YOUR GOAL: Set down, word for word, only the lines from the start of the records through the line bearing "avevano capito l'impatto;"; include no pictures.
[[ INFORMATION, beginning ]]
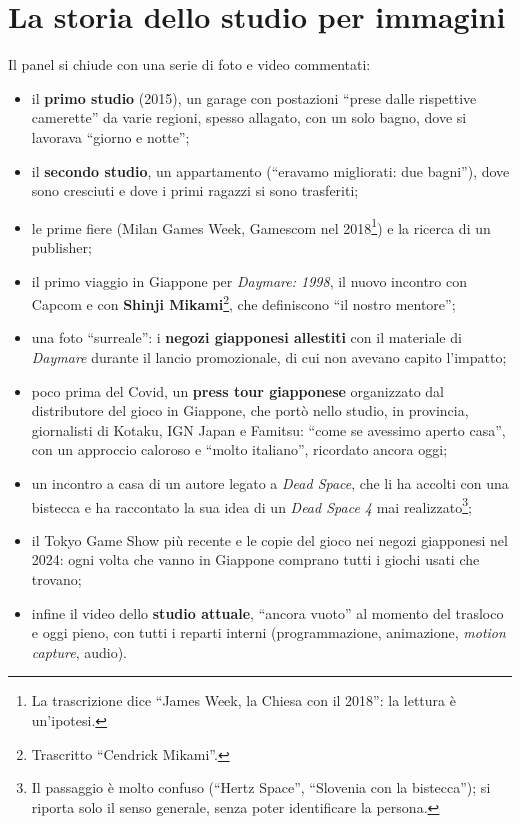 \section{La storia dello studio per immagini}
\label{sec:c1-3-foto}

Il panel si chiude con una serie di foto e video commentati:
\begin{itemize}
  \item il \textbf{primo studio} (2015), un garage con postazioni ``prese dalle
        rispettive camerette'' da varie regioni, spesso allagato, con un solo
        bagno, dove si lavorava ``giorno e notte'';
  \item il \textbf{secondo studio}, un appartamento (``eravamo migliorati: due
        bagni''), dove sono cresciuti e dove i primi ragazzi si sono
        trasferiti;
  \item le prime fiere (Milan Games Week, Gamescom nel 2018\footnote{La
        trascrizione dice ``James Week, la Chiesa con il 2018'': la lettura è
        un'ipotesi.}) e la ricerca di un publisher;
  \item il primo viaggio in Giappone per \emph{Daymare: 1998}, il nuovo incontro
        con Capcom e con \textbf{Shinji Mikami}\footnote{Trascritto ``Cendrick
        Mikami''.}, che definiscono ``il nostro mentore'';
  \item una foto ``surreale'': i \textbf{negozi giapponesi allestiti} con il
        materiale di \emph{Daymare} durante il lancio promozionale, di cui non
        avevano capito l'impatto;
  \item poco prima del Covid, un \textbf{press tour giapponese} organizzato dal
        distributore del gioco in Giappone, che portò nello studio, in provincia,
        giornalisti di Kotaku, IGN Japan e Famitsu: ``come se avessimo aperto
        casa'', con un approccio caloroso e ``molto italiano'', ricordato ancora
        oggi;
  \item un incontro a casa di un autore legato a \emph{Dead Space}, che li ha
        accolti con una bistecca e ha raccontato la sua idea di un
        \emph{Dead Space 4} mai realizzato\footnote{Il passaggio è molto
        confuso (``Hertz Space'', ``Slovenia con la bistecca''); si riporta solo
        il senso generale, senza poter identificare la persona.};
  \item il Tokyo Game Show più recente e le copie del gioco nei negozi
        giapponesi nel 2024: ogni volta che vanno in Giappone comprano tutti i
        giochi usati che trovano;
  \item infine il video dello \textbf{studio attuale}, ``ancora vuoto'' al
        momento del trasloco e oggi pieno, con tutti i reparti interni
        (programmazione, animazione, \emph{motion capture}, audio).
\end{itemize}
[[ INFORMATION, end ]]
THE ANSWER:
 \section{La storia dello studio per immagini}
\label{sec:c1-3-foto}

Il panel si chiude con una serie di foto e video commentati:
\begin{itemize}
  \item il \textbf{primo studio} (2015), un garage con postazioni ``prese dalle
        rispettive camerette'' da varie regioni, spesso allagato, con un solo
        bagno, dove si lavorava ``giorno e notte'';
  \item il \textbf{secondo studio}, un appartamento (``eravamo migliorati: due
        bagni''), dove sono cresciuti e dove i primi ragazzi si sono
        trasferiti;
  \item le prime fiere (Milan Games Week, Gamescom nel 2018\footnote{La
        trascrizione dice ``James Week, la Chiesa con il 2018'': la lettura è
        un'ipotesi.}) e la ricerca di un publisher;
  \item il primo viaggio in Giappone per \emph{Daymare: 1998}, il nuovo incontro
        con Capcom e con \textbf{Shinji Mikami}\footnote{Trascritto ``Cendrick
        Mikami''.}, che definiscono ``il nostro mentore'';
  \item una foto ``surreale'': i \textbf{negozi giapponesi allestiti} con il
        materiale di \emph{Daymare} durante il lancio promozionale, di cui non
        avevano capito l'impatto;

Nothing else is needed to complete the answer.